This week the Japanese economy has suddenly become the centre of everyone's attention, and just today we have the news that the Bank of Japan has finally bitten the bullet, and gone for a further 0.25% increase in its overnight lending rate. However I cannot help having the unfortunate feeling that everyone is so busy eagerly looking forward (to the recovery, the end of the carry trade, or whatever) that they are making the glaring and rather irresponsible error of forgetting to check on what has been happening behind, and in the only all too recent past.
The G7, as everyone by now probably knows, has just reasserted it's faith in the view that the Japanese economy is well on course to recovery. According to the official statement:
“Japan’s recovery is on track and is expected to continue. We are confident that the implications of these developments will be recognized by market participants”
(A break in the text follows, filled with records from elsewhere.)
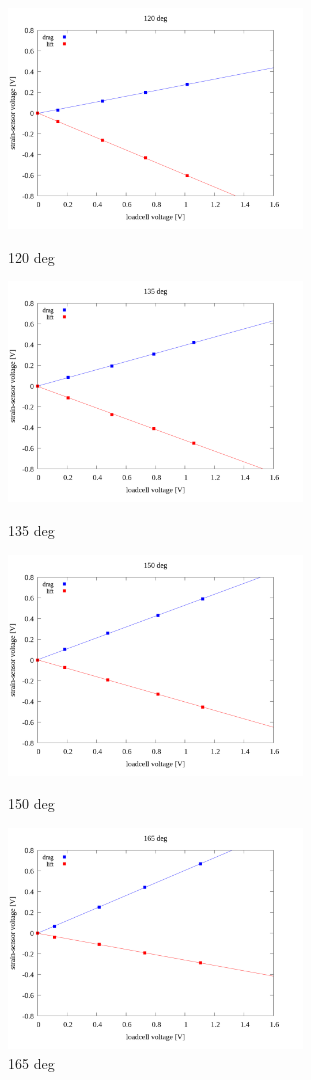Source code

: \documentclass[twocolumn,a4j]{jsarticle}
\begin{document}
\par
\newpage

\begin{figure}[htbp]
    \footnotesize
    \begin{center}
        \includegraphics[width=78mm]{../images/linear/120_linear.png}
        \caption{120 deg}
        \includegraphics[width=78mm]{../images/linear/135_linear.png}
        \caption{135 deg}
        \includegraphics[width=78mm]{../images/linear/150_linear.png}
        \caption{150 deg}
        \includegraphics[width=78mm]{../images/linear/165_linear.png}
        \caption{165 deg}
    \end{center}
\end{figure}
\end{document}
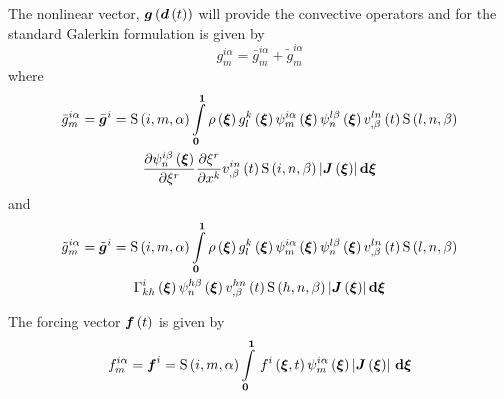 The nonlinear vector, $ \boldsymbol{g}\left(  \boldsymbol{d}\left( t \right)  \right) $ will provide the
convective operators and for the standard Galerkin formulation is given by
\begin{equation}
  g^{i\alpha}_{m}=\bar{g}^{i\alpha}_{m}+\tilde{g}^{i\alpha}_{m}
\end{equation}
where
\begin{multline}
  \bar{g}^{i\alpha}_{m}=\bar{\vectr{g}}^{i}=\idxgsf{i}{m}{\alpha}\dintl{\vectr{0}}{\vectr{1}}\fnof{\rho}{\vectr{\xi}}
    \fnof{g^{k}_{l}}{\vectr{\xi}}\idxgbfn{i}{m}{\alpha}{\vectr{\xi}}\idxgbfn{l}{n}{\beta}{\vectr{\xi}}
    \fnof{\idxnodedof{v}{l}{n}{\beta}}{t}\idxgsf{l}{n}{\beta}\\
    \delby{\idxgbfn{i}{n}{\beta}{\vectr{\xi}}}{\xi^{r}}
    \delby{\xi^{r}}{x^{k}}\fnof{\idxnodedof{v}{i}{n}{\beta}}{t}\idxgsf{i}{n}{\beta}
    \abs{\fnof{\matr{J}}{\vectr{\xi}}}\exteriorderiv{\vectr{\xi}}
\end{multline}
and
\begin{multline}
  \tilde{g}^{i\alpha}_{m}=\tilde{\vectr{g}}^{i}=\idxgsf{i}{m}{\alpha}\dintl{\vectr{0}}{\vectr{1}}\fnof{\rho}{\vectr{\xi}}
    \fnof{g^{k}_{l}}{\vectr{\xi}}\idxgbfn{i}{m}{\alpha}{\vectr{\xi}}\idxgbfn{l}{n}{\beta}{\vectr{\xi}}
    \fnof{\idxnodedof{v}{l}{n}{\beta}}{t}\idxgsf{l}{n}{\beta}\\
    \fnof{\christoffel{i}{k}{h}}{\vectr{\xi}}
    \idxgbfn{h}{n}{\beta}{\vectr{\xi}}\fnof{\idxnodedof{v}{h}{n}{\beta}}{t}\idxgsf{h}{n}{\beta}
    \abs{\fnof{\matr{J}}{\vectr{\xi}}}\exteriorderiv{\vectr{\xi}}
\end{multline}

The forcing vector $ \boldsymbol{f}\left( t \right) $ is given by
\begin{equation}
  f^{i\alpha}_{m}=\vectr{f}^{i}=\idxgsf{i}{m}{\alpha}\gint{\vectr{0}}{\vectr{1}}{\fnof{f^{i}}{\vectr{\xi},t}\idxgbfn{i}{m}{\alpha}{\vectr{\xi}}\abs{\fnof{\matr{J}}{\vectr{\xi}}}}{\vectr{\xi}}
\end{equation}

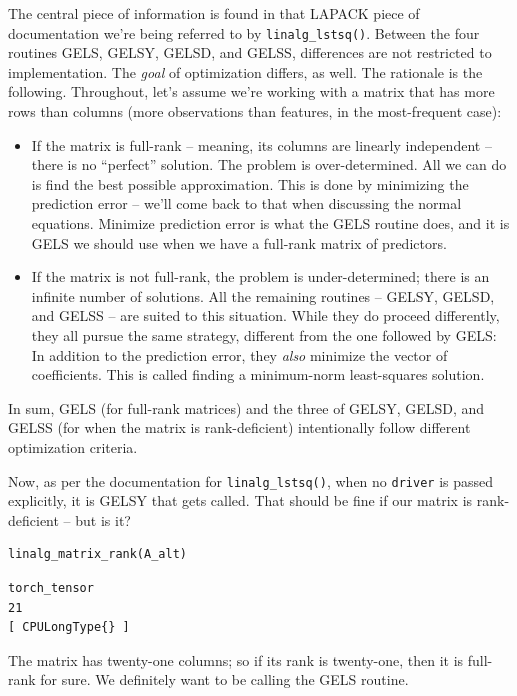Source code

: \documentclass[
  letterpaper,
]{krantz}
\begin{document}
The central piece of information is found in that LAPACK
piece of documentation we're being referred to by
\texttt{linalg\_lstsq()}. Between the four routines GELS, GELSY, GELSD,
and GELSS, differences are not restricted to implementation. The
\emph{goal} of optimization differs, as well. The rationale is the
following. Throughout, let's assume we're working with a matrix that has
more rows than columns (more observations than features, in the
most-frequent case):

\begin{itemize}
\item
  If the matrix is full-rank -- meaning, its columns are linearly
  independent -- there is no ``perfect'' solution. The problem is
  over-determined. All we can do is find the best possible
  approximation. This is done by minimizing the prediction error --
  we'll come back to that when discussing the normal equations. Minimize
  prediction error is what the GELS routine does, and it is GELS we
  should use when we have a full-rank matrix of predictors.
\item
  If the matrix is not full-rank, the problem is under-determined; there
  is an infinite number of solutions. All the remaining routines --
  GELSY, GELSD, and GELSS -- are suited to this situation. While they do
  proceed differently, they all pursue the same strategy, different from
  the one followed by GELS: In addition to the prediction error, they
  \emph{also} minimize the vector of coefficients. This is called
  finding a minimum-norm least-squares solution.
\end{itemize}

In sum, GELS (for full-rank matrices) and the three of GELSY, GELSD, and
GELSS (for when the matrix is rank-deficient) intentionally follow
different optimization criteria.

Now, as per the documentation for \texttt{linalg\_lstsq()}, when no
\texttt{driver} is passed explicitly, it is GELSY that gets called. That
should be fine if our matrix is rank-deficient -- but is it?

\begin{verbatim}
linalg_matrix_rank(A_alt)
\end{verbatim}

\begin{verbatim}
torch_tensor
21
[ CPULongType{} ]
\end{verbatim}

The matrix has twenty-one columns; so if its rank is twenty-one, then it
is full-rank for sure. We definitely want to be calling the GELS
routine.
\end{document}

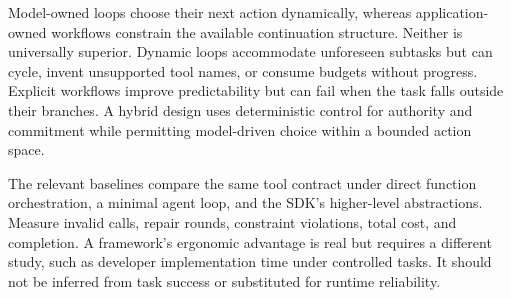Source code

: Model-owned loops choose their next action dynamically, whereas application-owned workflows constrain the available continuation structure. Neither is universally superior. Dynamic loops accommodate unforeseen subtasks but can cycle, invent unsupported tool names, or consume budgets without progress. Explicit workflows improve predictability but can fail when the task falls outside their branches. A hybrid design uses deterministic control for authority and commitment while permitting model-driven choice within a bounded action space.

The relevant baselines compare the same tool contract under direct function orchestration, a minimal agent loop, and the SDK's higher-level abstractions. Measure invalid calls, repair rounds, constraint violations, total cost, and completion. A framework's ergonomic advantage is real but requires a different study, such as developer implementation time under controlled tasks. It should not be inferred from task success or substituted for runtime reliability.

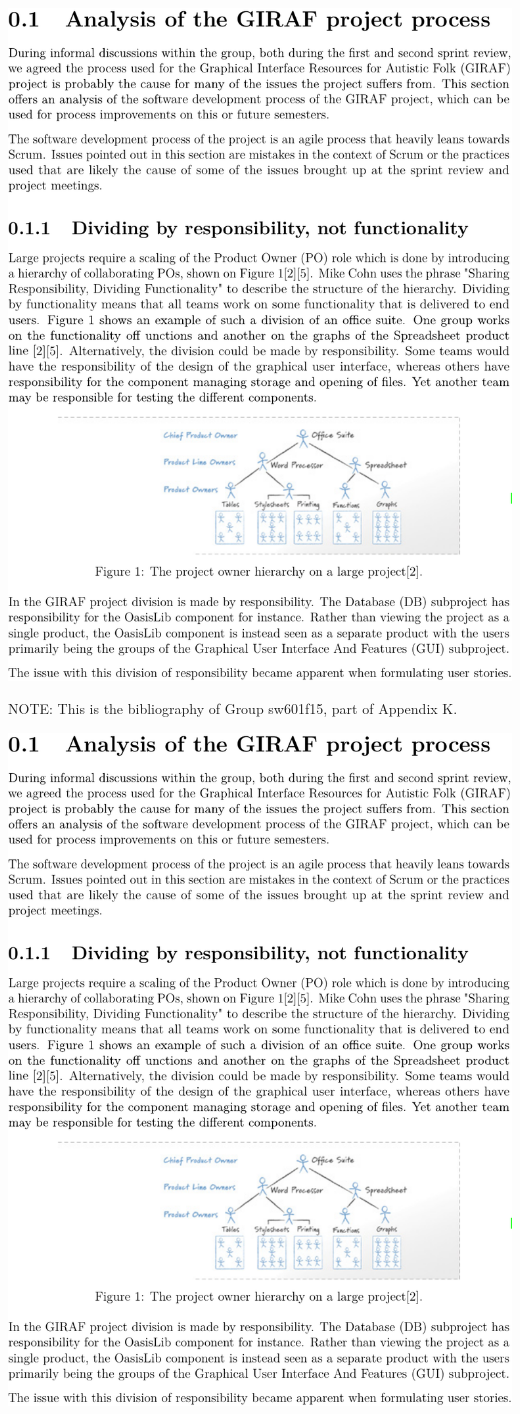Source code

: \noindent\includegraphics[page=6,width=1\textwidth]{part_appendix/sw601f15.pdf}

\clearpage{}\noindent\textsf{NOTE:} This is the bibliography of Group sw601f15, part of Appendix K\@.

\noindent\includegraphics[page=7,width=1\textwidth]{part_appendix/sw601f15.pdf}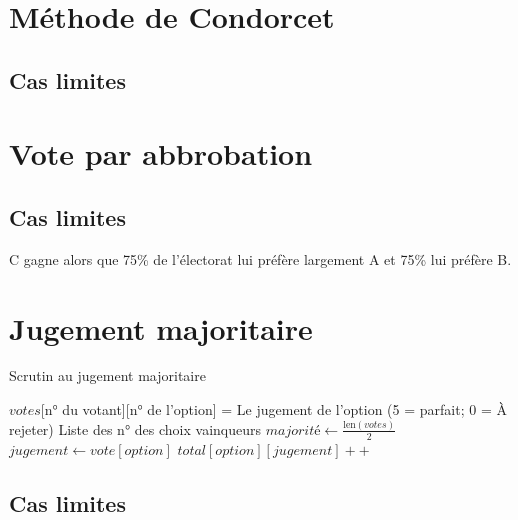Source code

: \documentclass[../report]{subfiles}
\begin{document}
  \section{Méthode de Condorcet}
  \todo{}
  \subsection{Cas limites}
  \section{Vote par abbrobation}
  \todo{}
  
  \subsection{Cas limites}


  C gagne alors que 75\% de l'électorat lui préfère largement A et 75\% lui préfère B.

  \section{Jugement majoritaire}
  \todo{}
  
  \begin{algorithm}[H]
  \caption{Scrutin au jugement majoritaire}
  \label{scrutin:jugement-maj}
  \begin{algorithmic}[1]
  \REQUIRE $votes$[n° du votant][n° de l'option] = Le jugement de l'option (5 = parfait; 0 = À rejeter)
  \ENSURE Liste des n° des choix vainqueurs
  \STATE $majorité \leftarrow \frac{\text{len}(votes)}{2}$
      \STATE $jugement \leftarrow vote[option]$
      \STATE $total[option][jugement] ++$
    \ENDFOR
  \ENDFOR
  \end{algorithmic}
  \end{algorithm}

  \subsection{Cas limites}


\end{document}
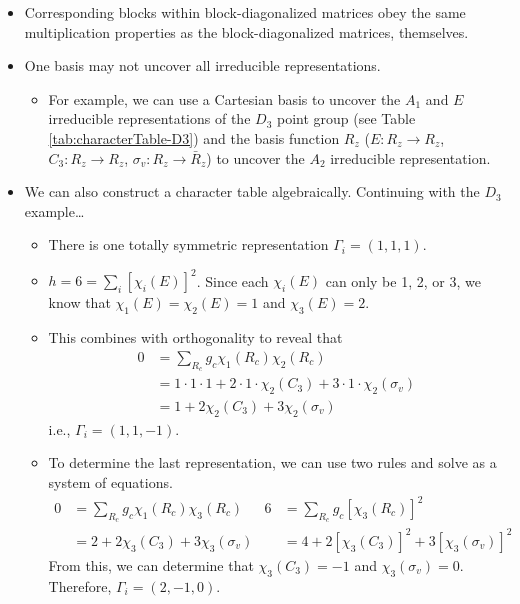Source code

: \documentclass[../notes.tex]{subfiles}
\begin{document}
\begin{itemize}
    \item {}Corresponding blocks within block-diagonalized matrices obey the same multiplication properties as the block-diagonalized matrices, themselves.
    \item One basis may not uncover all irreducible representations.
    \begin{itemize}
        \item For example, we can use a Cartesian basis to uncover the $A_1$ and $E$ irreducible representations of the $D_3$ point group (see Table \ref{tab:characterTable-D3}) and the basis function $R_z$ ($E:R_z\to R_z$, $C_3:R_z\to R_z$, $\sigma_v:R_z\to \bar{R}_z$) to uncover the $A_2$ irreducible representation.
    \end{itemize}
    \item We can also construct a character table algebraically. Continuing with the $D_3$ example\dots
    \begin{itemize}
        \item There is one totally symmetric representation $\Gamma_i=(1,1,1)$.
        \item $h=6=\sum_i[\chi_i(E)]^2$. Since each $\chi_i(E)$ can only be 1, 2, or 3, we know that $\chi_1(E)=\chi_2(E)=1$ and $\chi_3(E)=2$.
        \item This combines with orthogonality to reveal that
        \begin{align*}
            0 &= \sum_{R_c}g_c\chi_1(R_c)\chi_2(R_c)\\
            &= 1\cdot 1\cdot 1+2\cdot 1\cdot\chi_2(C_3)+3\cdot 1\cdot\chi_2(\sigma_v)\\
            &= 1+2\chi_2(C_3)+3\chi_2(\sigma_v)
        \end{align*}
        i.e., $\Gamma_i=(1,1,-1)$.
        \item To determine the last representation, we can use two rules and solve as a system of equations.
        \begin{align*}
            0 &= \sum_{R_c}g_c\chi_1(R_c)\chi_3(R_c)&
                6 &= \sum_{R_c}g_c[\chi_3(R_c)]^2\\
            &= 2+2\chi_3(C_3)+3\chi_3(\sigma_v)&
                &= 4+2[\chi_3(C_3)]^2+3[\chi_3(\sigma_v)]^2
        \end{align*}
        From this, we can determine that $\chi_3(C_3)=-1$ and $\chi_3(\sigma_v)=0$. Therefore, $\Gamma_i=(2,-1,0)$.
    \end{itemize}
\end{itemize}
\end{document}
Now this is a strange statement, since there are plenty of indications coming out of Japan that there are subtsantial doubts about this, and particular there are doubts about the resilience of domestic consumption in the current recovery, as Claus has already ably explained in two excellent posts (here and here). Since Claus will comment further on the details of the current decision, what I would like to do in this note is step back a bit, and reflect upon some aspects of the situation which should give us all cause for serious thought.
In particular there is the issue of deflation, and the danger that Japan may once more fall back into the deflation trap. I say once more, since at the present time I am already getting a strange feeling of deja vu, since few seem to remember that the current approach was tried and found wanting once before, back in 2000. Paul Krugman writing at the time had this to say:
So what if last Friday the Bank of Japan finally ended its "zero interest rate policy" (yes, ZIRP)? After all, it's only a quarter-point rise, in a faraway country that doesn't interest most Americans now that it no longer seems a dangerous competitor. And yet I would not be surprised if future economic historians look back at Friday's move as the beginning of the end for an era, and not just in Japan.
For one thing, this move by the Bank of Japan is a much bigger deal than you might think, because of its potential impact on expectations. By raising interest rates, even slightly, when the economy is still depressed, the B.O.J. in effect signals anyone in Japan who might be feeling stirrings of exuberance that it is likely to step on the brakes in earnest if the economy actually shows any signs of booming, or if consumer prices start to rise even slightly.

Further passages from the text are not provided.